Data to examine:
^^^^^^^^^^^^^^^^

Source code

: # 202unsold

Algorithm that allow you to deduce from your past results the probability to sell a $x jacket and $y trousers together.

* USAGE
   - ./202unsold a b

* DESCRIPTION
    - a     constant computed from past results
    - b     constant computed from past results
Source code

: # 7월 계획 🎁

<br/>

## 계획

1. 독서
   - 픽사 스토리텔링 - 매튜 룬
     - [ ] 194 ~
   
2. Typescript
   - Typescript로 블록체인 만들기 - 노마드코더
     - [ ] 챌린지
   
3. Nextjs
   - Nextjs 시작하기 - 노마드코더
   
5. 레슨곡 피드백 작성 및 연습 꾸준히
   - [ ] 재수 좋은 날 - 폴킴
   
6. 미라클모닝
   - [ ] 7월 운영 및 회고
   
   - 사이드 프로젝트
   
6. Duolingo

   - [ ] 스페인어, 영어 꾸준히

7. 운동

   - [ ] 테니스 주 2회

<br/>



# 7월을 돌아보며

^^^^^^^^^^^^^^^^

Task objective: Repeat the whole listing exactly, keeping every line intact.

Answer box:
Source code

: # 202unsold

Algorithm that allow you to deduce from your past results the probability to sell a $x jacket and $y trousers together.

* USAGE
   - ./202unsold a b

* DESCRIPTION
    - a     constant computed from past results
    - b     constant computed from past results
Source code

: # 7월 계획 🎁

<br/>

## 계획

1. 독서
   - 픽사 스토리텔링 - 매튜 룬
     - [ ] 194 ~
   
2. Typescript
   - Typescript로 블록체인 만들기 - 노마드코더
     - [ ] 챌린지
   
3. Nextjs
   - Nextjs 시작하기 - 노마드코더
   
5. 레슨곡 피드백 작성 및 연습 꾸준히
   - [ ] 재수 좋은 날 - 폴킴
   
6. 미라클모닝
   - [ ] 7월 운영 및 회고
   
   - 사이드 프로젝트
   
6. Duolingo

   - [ ] 스페인어, 영어 꾸준히

7. 운동

   - [ ] 테니스 주 2회

<br/>



# 7월을 돌아보며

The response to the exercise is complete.